[Task material — start]

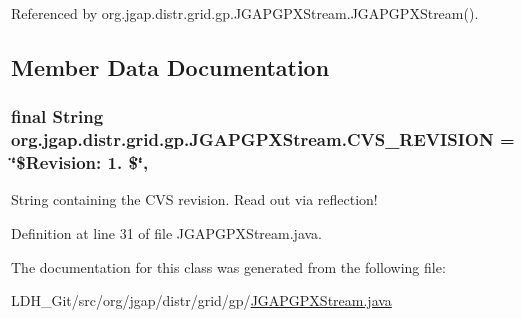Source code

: Referenced by org.\-jgap.\-distr.\-grid.\-gp.\-J\-G\-A\-P\-G\-P\-X\-Stream.\-J\-G\-A\-P\-G\-P\-X\-Stream().



\subsection{Member Data Documentation}
\hypertarget{classorg_1_1jgap_1_1distr_1_1grid_1_1gp_1_1_j_g_a_p_g_p_x_stream_a472304a65be557daf488f767815c10b2}{
\subsubsection[{C\-V\-S\-\_\-\-R\-E\-V\-I\-S\-I\-O\-N}]{\setlength{\rightskip}{0pt plus 5cm}final String org.\-jgap.\-distr.\-grid.\-gp.\-J\-G\-A\-P\-G\-P\-X\-Stream.\-C\-V\-S\-\_\-\-R\-E\-V\-I\-S\-I\-O\-N = \char`\"{}\$Revision\-: 1. \$\char`\"{}\hspace{0.3cm}{\ttfamily [static]}, {\ttfamily [private]}}}\label{classorg_1_1jgap_1_1distr_1_1grid_1_1gp_1_1_j_g_a_p_g_p_x_stream_a472304a65be557daf488f767815c10b2}
String containing the C\-V\-S revision. Read out via reflection! 

Definition at line 31 of file J\-G\-A\-P\-G\-P\-X\-Stream.\-java.



The documentation for this class was generated from the following file\-:\begin{DoxyCompactItemize}
\item 
L\-D\-H\-\_\-\-Git/src/org/jgap/distr/grid/gp/\hyperlink{_j_g_a_p_g_p_x_stream_8java}{J\-G\-A\-P\-G\-P\-X\-Stream.\-java}\end{DoxyCompactItemize}
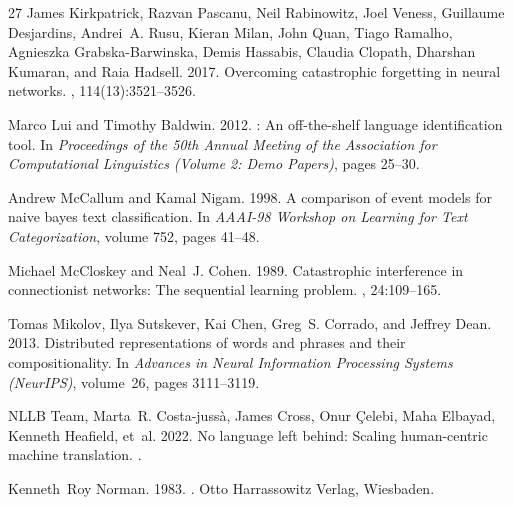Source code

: \documentclass[11pt]{article}
\begin{document}
\begin{thebibliography}{27}
James Kirkpatrick, Razvan Pascanu, Neil Rabinowitz, Joel Veness, Guillaume Desjardins, Andrei~A. Rusu, Kieran Milan, John Quan, Tiago Ramalho, Agnieszka Grabska-Barwinska, Demis Hassabis, Claudia Clopath, Dharshan Kumaran, and Raia Hadsell. 2017.
\newblock Overcoming catastrophic forgetting in neural networks.
, 114(13):3521--3526.

Marco Lui and Timothy Baldwin. 2012.
: An off-the-shelf language identification tool.
\newblock In {\em Proceedings of the 50th Annual Meeting of the Association for Computational Linguistics (Volume 2: Demo Papers)}, pages 25--30.

Andrew McCallum and Kamal Nigam. 1998.
\newblock A comparison of event models for naive bayes text classification.
\newblock In {\em AAAI-98 Workshop on Learning for Text Categorization}, volume 752, pages 41--48.

Michael McCloskey and Neal~J. Cohen. 1989.
\newblock Catastrophic interference in connectionist networks: The sequential learning problem.
, 24:109--165.

Tomas Mikolov, Ilya Sutskever, Kai Chen, Greg~S. Corrado, and Jeffrey Dean. 2013.
\newblock Distributed representations of words and phrases and their compositionality.
\newblock In {\em Advances in Neural Information Processing Systems (NeurIPS)}, volume~26, pages 3111--3119.

NLLB Team, Marta~R. Costa-juss{\`a}, James Cross, Onur {\c{C}}elebi, Maha Elbayad, Kenneth Heafield, et~al. 2022.
\newblock No language left behind: Scaling human-centric machine translation.
.

Kenneth~Roy Norman. 1983.
.
\newblock Otto Harrassowitz Verlag, Wiesbaden.


\end{thebibliography}
\end{document}
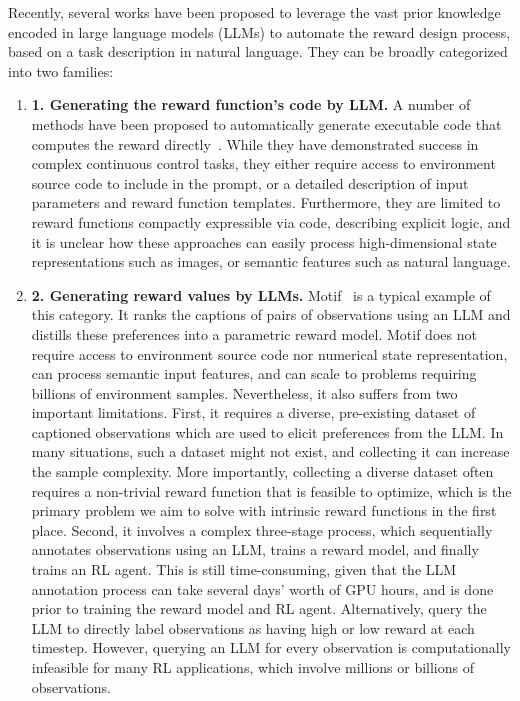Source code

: Recently, several works have been proposed to leverage the vast prior knowledge encoded in large language models (LLMs) to automate the reward design process, based on a task description in natural language.
%
%
They can be broadly categorized into two families:
\begin{enumerate}[itemsep=0pt, topsep=0pt, leftmargin=0pt]
\vspace*{-3pt}
\item[] \textbf{1. Generating the reward function's code by LLM.}
  A number of methods have been proposed to automatically generate
  executable code that computes the reward directly~\citep{ma2023eureka, xie2023text2reward, yu2023language, li2024auto}. 
  While they have demonstrated success in complex continuous control tasks, they either require access to environment source code to include in the prompt, or a detailed description of input parameters and reward function templates.
  Furthermore, they are limited to reward functions compactly expressible via code,  describing explicit logic, and it is unclear how these approaches can easily process high-dimensional state representations such as images, or semantic features such as natural language. 
  
%
%
%
%
%
%

\item[] \textbf{2. Generating reward values by LLMs.} 
  Motif~\citep{klissarovdoro2023motif, klissarov2024maestromotif} is a typical example of this category.
  It ranks the captions of pairs of observations using an LLM and distills these preferences into a parametric reward model. Motif does not require access to environment source code nor numerical state representation, can process semantic input features, and can scale to problems requiring billions of environment samples.
  Nevertheless, it also suffers from two important limitations. First, it requires a diverse, pre-existing dataset of captioned observations which are used to elicit preferences from the LLM. In many situations, such a dataset might not exist, and collecting it can increase the sample complexity.
  More importantly, collecting a diverse dataset often requires a non-trivial reward function that is feasible to optimize,
  which is the primary problem we aim to solve with intrinsic reward functions in the first place. 
  Second, it involves a complex three-stage process, which sequentially annotates observations using an LLM, trains a reward model, and finally trains an RL agent. This is still time-consuming, given that the LLM annotation process can take several days' worth of GPU hours,
  and is done prior to training the reward model and RL agent.
  Alternatively, \citet{chu2023accelerating} query the LLM to directly label observations as having high or low reward at each timestep. 
  However, querying an LLM for every observation is computationally infeasible for many RL applications, which involve 
  millions or billions of observations.  
%
\end{enumerate}
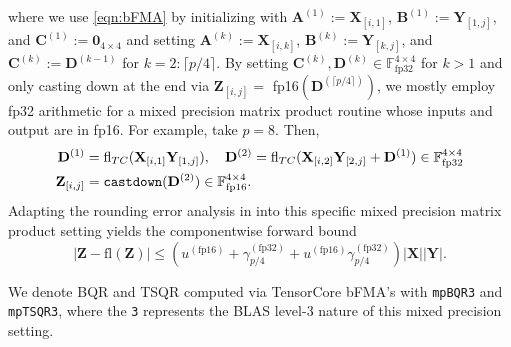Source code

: \documentclass[review,onefignum,onetabnum]{siamart190516}
\newcommand{\F}{\mathbb{F}}
\newcommand{\bb}[1]{\mathbf{#1}}
\newcommand{\fl}{\mathrm{fl}}
\begin{document}
where we use \cref{eqn:bFMA} by initializing with $\bb{A}^{(1)}:= \bb{X}_{[i,1]}$, $\bb{B}^{(1)}:= \bb{Y}_{[1,j]}$, and $\bb{C}^{(1)}:= \bb{0}_{4\times 4}$ and setting $\bb{A}^{(k)}:= \bb{X}_{[i,k]}$, $\bb{B}^{(k)}:= \bb{Y}_{[k,j]}$, and $\bb{C}^{(k)}:= \bb{D}^{(k-1)}$ for $k=2:\lceil p/4\rceil$.
By setting $\bb{C}^{(k)}, \bb{D}^{(k)}\in\F_{\text{fp32}}^{4\times 4}$ for $k>1$ and only casting down at the end via $\bb{Z}_{[i,j]} =$ fp16$(\bb{D}^{(\lceil p/4\rceil)})$, we mostly employ fp32 arithmetic for a mixed precision matrix product routine whose inputs and output are in fp16.
For example, take $p=8$.
Then,
\begin{align*}
\bb{D}^{(1)} &= \fl_{TC}(\bb{X}_{[i,1]} \bb{Y}_{[1,j]}),\quad\bb{D}^{(2)} = \fl_{TC}(\bb{X}_{[i,2]} \bb{Y}_{[2,j]} + \bb{D}^{(1)})\in\F_{\text{fp32}}^{4\times 4}\\
\bb{Z}_{[i,j]} &= \text{\tt castdown}(\bb{D}^{(2)})\in\F_{\text{fp16}}^{4\times 4}.
\end{align*}
Adapting the rounding error analysis in \cite{Blanchard2019} into this specific mixed precision matrix product setting yields the componentwise forward bound 
\begin{equation}
|\bb{Z}-\fl(\bb{Z})| \leq \left(u^{(\text{fp16})}+ \gamma_{p/4}^{(\text{fp32})}+u^{(\text{fp16})} \gamma_{p/4}^{(\text{fp32})}\right)|\bb{X}||\bb{Y}|.\label{eqn:bFMAerr}
\end{equation}

We denote BQR and TSQR computed via TensorCore bFMA's with {\tt mpBQR3} and {\tt mpTSQR3}, where the {\tt 3} represents the BLAS level-3 nature of this mixed precision setting.
\end{document}
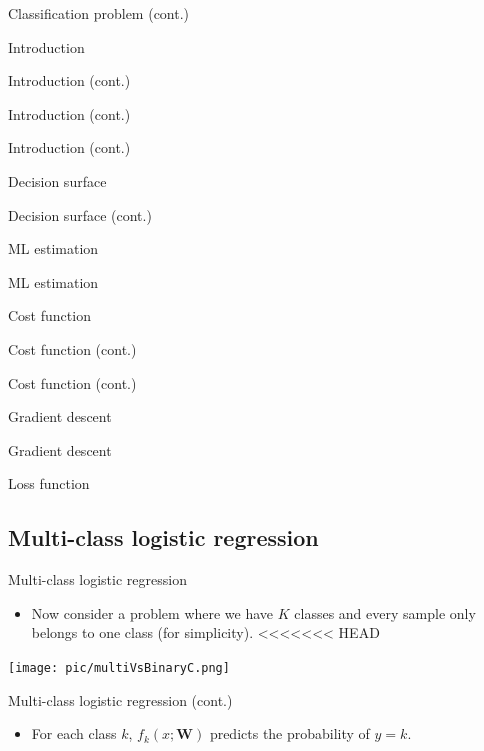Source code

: \documentclass[serif, aspectratio=169]{beamer}
\begin{document}
\begin{frame}{Classification problem (cont.)}
\begin{itemize}
\begin{frame}{Introduction}
\begin{itemize}
\begin{frame}{Introduction (cont.)}
\begin{frame}{Introduction (cont.)}
\begin{frame}{Introduction (cont.)}
\begin{frame}{Decision surface}
\begin{itemize}
\begin{frame}{Decision surface (cont.)}
\begin{frame}{ML estimation}
\begin{frame}{ML estimation}
\begin{itemize}
\begin{frame}{Cost function}
\begin{frame}{Cost function (cont.)}
\begin{itemize}
\begin{itemize}
\begin{frame}{Cost function (cont.)}
\begin{frame}{Gradient descent}
\begin{frame}{Gradient descent}
\begin{frame}{Loss function}
\subsection{Multi-class logistic regression}
\begin{frame}{Multi-class logistic regression}
    \begin{itemize}
        \item Now consider a problem where we have $K$ classes and every sample only belongs to one class (for simplicity).
<<<<<<< HEAD
    \end{itemize}
    \centering
    \texttt{[image: pic/multiVsBinaryC.png]}
\end{frame}
\begin{frame}{Multi-class logistic regression (cont.)}
    \begin{itemize}
<<<<<<< HEAD
         \item For each class $k$, $f_k(x; \mathbf{W})$ predicts the probability of $y=k$.

\end{itemize}
\end{frame}
\end{frame}
\end{frame}
\end{frame}
\end{frame}
\end{itemize}
\end{itemize}
\end{frame}
\end{frame}
\end{itemize}
\end{frame}
\end{frame}
\end{frame}
\end{itemize}
\end{frame}
\end{frame}
\end{frame}
\end{frame}
\end{itemize}
\end{frame}
\end{itemize}
\end{frame}
\end{document}
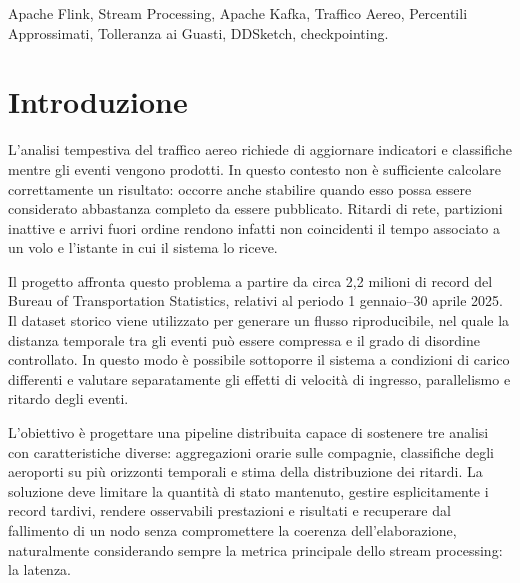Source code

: \documentclass[conference]{IEEEtran}
\begin{document}

\begin{IEEEkeywords}
Apache Flink, Stream Processing, Apache Kafka, Traffico Aereo, Percentili Approssimati, Tolleranza ai Guasti, DDSketch, checkpointing.
\end{IEEEkeywords}




\section{Introduzione}\label{sec:introduction}

L'analisi tempestiva del traffico aereo richiede di aggiornare indicatori e classifiche mentre gli eventi vengono prodotti.
In questo contesto non è sufficiente calcolare correttamente un risultato: occorre anche stabilire quando esso possa essere considerato abbastanza completo da essere pubblicato.
Ritardi di rete, partizioni inattive e arrivi fuori ordine rendono infatti non coincidenti il tempo associato a un volo e l'istante in cui il sistema lo riceve.

Il progetto affronta questo problema a partire da circa 2,2 milioni di record del Bureau of Transportation Statistics, relativi al periodo 1 gennaio--30 aprile 2025.
Il dataset storico viene utilizzato per generare un flusso riproducibile, nel quale la distanza temporale tra gli eventi può essere compressa e il grado di disordine controllato.
In questo modo è possibile sottoporre il sistema a condizioni di carico differenti e valutare separatamente gli effetti di velocità di ingresso, parallelismo e ritardo degli eventi.

L'obiettivo è progettare una pipeline distribuita capace di sostenere tre analisi con caratteristiche diverse: aggregazioni orarie sulle compagnie, classifiche degli aeroporti su più orizzonti temporali e stima della distribuzione dei ritardi.
La soluzione deve limitare la quantità di stato mantenuto, gestire esplicitamente i record tardivi, rendere osservabili prestazioni e risultati e recuperare dal fallimento di un nodo senza compromettere la coerenza dell'elaborazione, naturalmente considerando sempre la metrica principale dello stream processing: la latenza.
\end{document}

[Task material — finish]

Exercise goal:
If a line of the data above contains "degli", copy it out.

Task solution:
In questo modo è possibile sottoporre il sistema a condizioni di carico differenti e valutare separatamente gli effetti di velocità di ingresso, parallelismo e ritardo degli eventi.
L'obiettivo è progettare una pipeline distribuita capace di sostenere tre analisi con caratteristiche diverse: aggregazioni orarie sulle compagnie, classifiche degli aeroporti su più orizzonti temporali e stima della distribuzione dei ritardi.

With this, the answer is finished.